Content starts
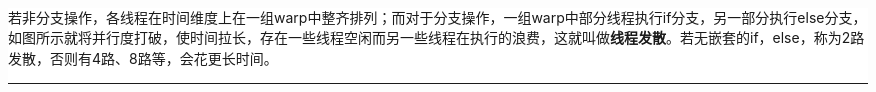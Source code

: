 若非分支操作，各线程在时间维度上在一组warp中整齐排列；而对于分支操作，一组warp中部分线程执行if分支，另一部分执行else分支，如图所示就将并行度打破，使时间拉长，存在一些线程空闲而另一些线程在执行的浪费，这就叫做**线程发散**。若无嵌套的if，else，称为2路发散，否则有4路、8路等，会花更长时间。

---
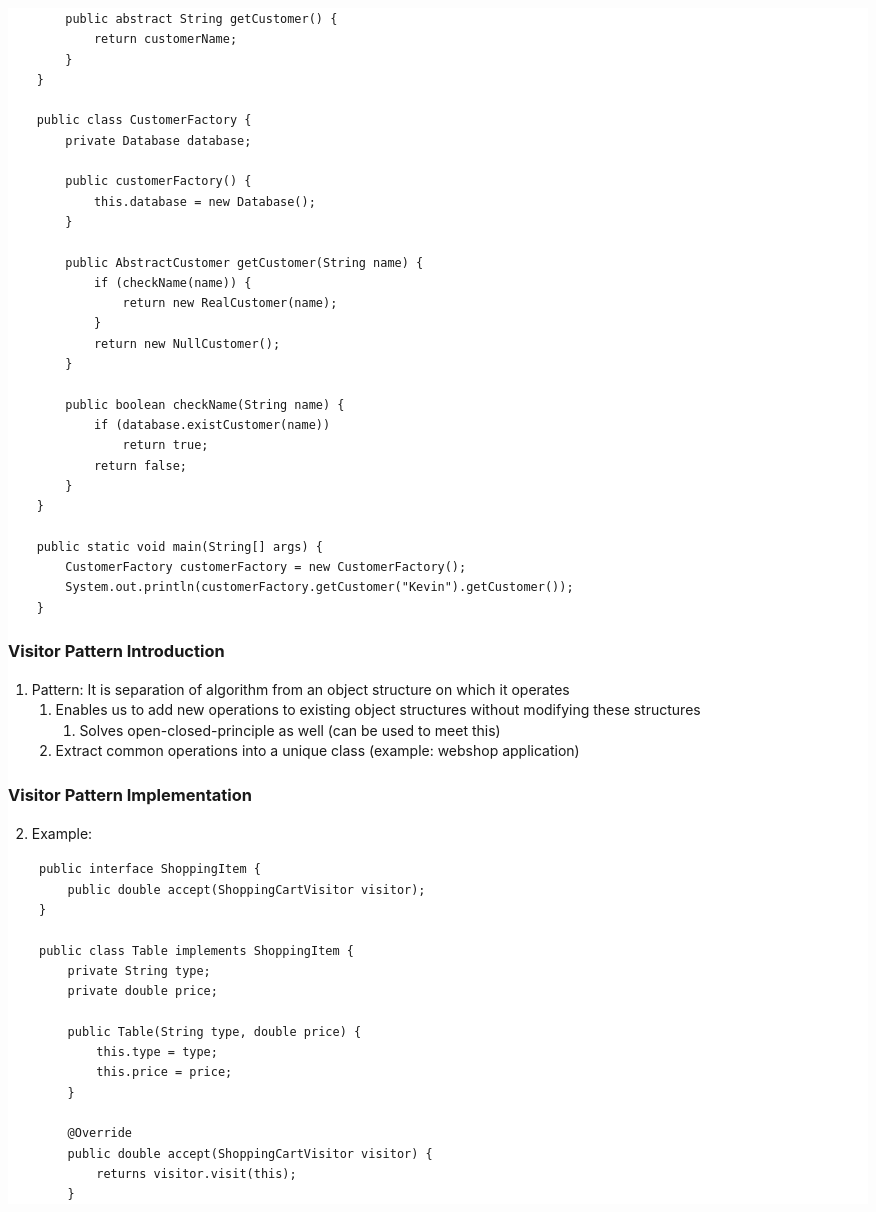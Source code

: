 			public abstract String getCustomer() {
				return customerName;
			}
		}

		public class CustomerFactory {
			private Database database;

			public customerFactory() {
				this.database = new Database();
			}

			public AbstractCustomer getCustomer(String name) {
				if (checkName(name)) {
					return new RealCustomer(name);
				}
				return new NullCustomer();
			}

			public boolean checkName(String name) {
				if (database.existCustomer(name))
					return true;
				return false;
			}
		}

		public static void main(String[] args) {
			CustomerFactory customerFactory = new CustomerFactory();
			System.out.println(customerFactory.getCustomer("Kevin").getCustomer());
		}

### Visitor Pattern Introduction ###
1. Pattern: It is separation of algorithm from an object structure on which it operates
	1. Enables us to add new operations to existing object structures without modifying these structures
		1. Solves open-closed-principle as well (can be used to meet this)
	2. Extract common operations into a unique class (example: webshop application)

### Visitor Pattern Implementation ###
2. Example:

		public interface ShoppingItem {
			public double accept(ShoppingCartVisitor visitor);
		}

		public class Table implements ShoppingItem {
			private String type;
			private double price;

			public Table(String type, double price) {
				this.type = type;
				this.price = price;
			}

			@Override
			public double accept(ShoppingCartVisitor visitor) {
				returns visitor.visit(this);
			}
Content ends
Work required
Search the entries above for lines containing the word "type", and copy each one.

Answer box
			private String type;
			public Table(String type, double price) {
				this.type = type;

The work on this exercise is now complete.